Aistė Kirvelytė belongs to the generation of moderate painting reformers who debuted in the second half of the 20th century.Kirvelytė "infected" painting with huge formats, and such formats of advertising awnings in themselves paradoxised the clichés of Lithuanian (neo-)expressionist painting. Secondly, the artist introduced unexpected (for Expressionist painting) thematic leitmotifs (especially exploiting irony), sometimes also close to pop art.
But one of the artist's essential "innovations" are the (large-format) cycles of canvases, constructed on the basis of a comic book (reading) or even on a cinematographic principle. Often Kirvelytė's paintings can only be read in the context of a particular cycle, while the "story" or concept of this cycle is told in a broader sense, unfolding on a level close to film or video montage. It is no coincidence that one of Kirvelytė's first painting cycles was dedicated to "cinema" or "fortography". A certain character, emerging in a thicket of brushstrokes, looks in front of the light at the frames on a film or a filmstrip. At the same time, the cycle of paintings of the "looking at the film" itself can be symbolically treated as stills from a photo or a film.
This is an important aspect of Kirvelytė's paintings, because the artist, while seemingly not drastically changing the (neo-)expressionist manner of painting, has fundamentally altered the principles of (re)reading painting by linking it with the essence of interdisciplinary art. The "trick" of Kirvelytė's painterly tactics is that her paintings (cycles) can be read in a "traditional" way, but they can also be treated as a kind of framing, a kind of animation (operating on principles).

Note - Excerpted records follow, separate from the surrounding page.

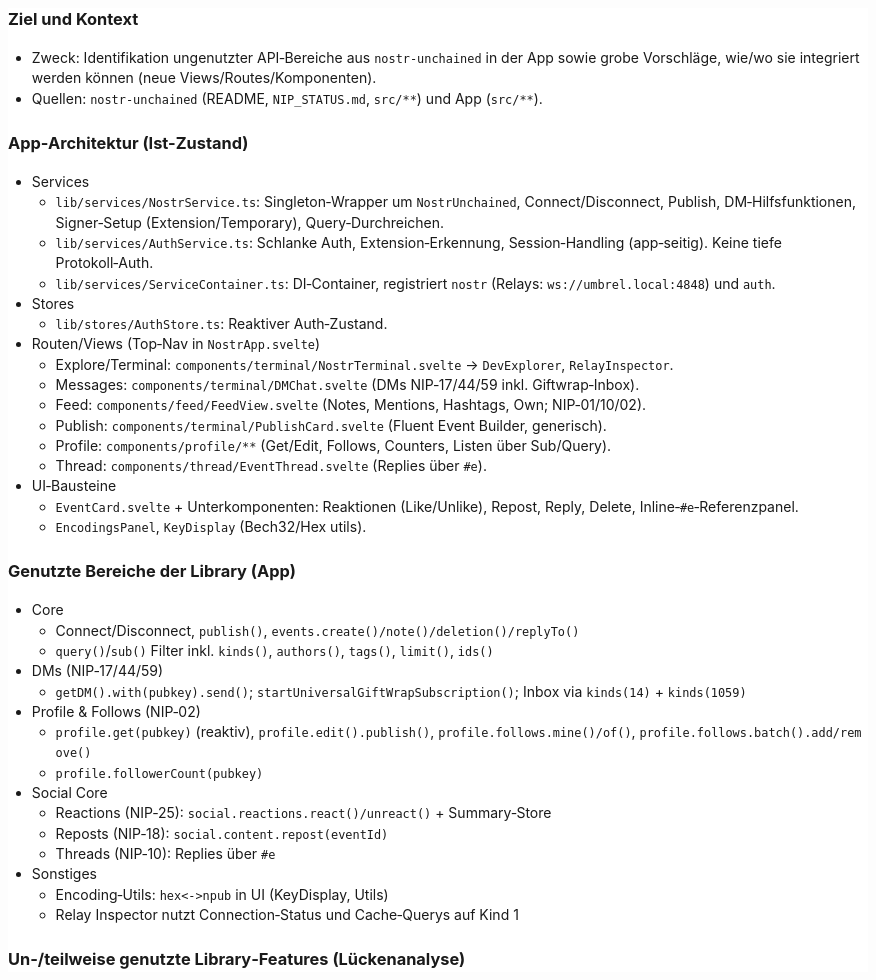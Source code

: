 ### Ziel und Kontext

- Zweck: Identifikation ungenutzter API‑Bereiche aus `nostr-unchained` in der App sowie grobe Vorschläge, wie/wo sie integriert werden können (neue Views/Routes/Komponenten).
- Quellen: `nostr-unchained` (README, `NIP_STATUS.md`, `src/**`) und App (`src/**`).

### App-Architektur (Ist-Zustand)

- Services
  - `lib/services/NostrService.ts`: Singleton‑Wrapper um `NostrUnchained`, Connect/Disconnect, Publish, DM‑Hilfsfunktionen, Signer‑Setup (Extension/Temporary), Query‑Durchreichen.
  - `lib/services/AuthService.ts`: Schlanke Auth, Extension‑Erkennung, Session‑Handling (app‑seitig). Keine tiefe Protokoll‑Auth.
  - `lib/services/ServiceContainer.ts`: DI‑Container, registriert `nostr` (Relays: `ws://umbrel.local:4848`) und `auth`.
- Stores
  - `lib/stores/AuthStore.ts`: Reaktiver Auth‑Zustand.
- Routen/Views (Top‑Nav in `NostrApp.svelte`)
  - Explore/Terminal: `components/terminal/NostrTerminal.svelte` → `DevExplorer`, `RelayInspector`.
  - Messages: `components/terminal/DMChat.svelte` (DMs NIP‑17/44/59 inkl. Giftwrap‑Inbox).
  - Feed: `components/feed/FeedView.svelte` (Notes, Mentions, Hashtags, Own; NIP‑01/10/02).
  - Publish: `components/terminal/PublishCard.svelte` (Fluent Event Builder, generisch).
  - Profile: `components/profile/**` (Get/Edit, Follows, Counters, Listen über Sub/Query).
  - Thread: `components/thread/EventThread.svelte` (Replies über `#e`).
- UI‑Bausteine
  - `EventCard.svelte` + Unterkomponenten: Reaktionen (Like/Unlike), Repost, Reply, Delete, Inline‑`#e`‑Referenzpanel.
  - `EncodingsPanel`, `KeyDisplay` (Bech32/Hex utils).

### Genutzte Bereiche der Library (App)

- Core
  - Connect/Disconnect, `publish()`, `events.create()/note()/deletion()/replyTo()`
  - `query()`/`sub()` Filter inkl. `kinds()`, `authors()`, `tags()`, `limit()`, `ids()`
- DMs (NIP‑17/44/59)
  - `getDM().with(pubkey).send()`; `startUniversalGiftWrapSubscription()`; Inbox via `kinds(14)` + `kinds(1059)`
- Profile & Follows (NIP‑02)
  - `profile.get(pubkey)` (reaktiv), `profile.edit().publish()`, `profile.follows.mine()/of()`, `profile.follows.batch().add/remove()`
  - `profile.followerCount(pubkey)`
- Social Core
  - Reactions (NIP‑25): `social.reactions.react()/unreact()` + Summary‑Store
  - Reposts (NIP‑18): `social.content.repost(eventId)`
  - Threads (NIP‑10): Replies über `#e`
- Sonstiges
  - Encoding‑Utils: `hex<->npub` in UI (KeyDisplay, Utils)
  - Relay Inspector nutzt Connection‑Status und Cache‑Querys auf Kind 1

### Un-/teilweise genutzte Library‑Features (Lückenanalyse)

Kirvelytė also creates (video) animations paradoxically talking about painting and the painterly problematic. In this way, the principle of her work is based on "reversal" - large format painting series often refer to the problematics of photography, cinema, or mass communication means (media), while video and animation seem to be directed towards the (de)construction of a formal language close to painting.
Kirvelytė's work often employs the tactics of depicting popular magazines, mass communication media, cinema, graphic advertising, the creation of a (socio-ideological) narrative, and montage, highlighting their artificiality, ironizing and parodying them.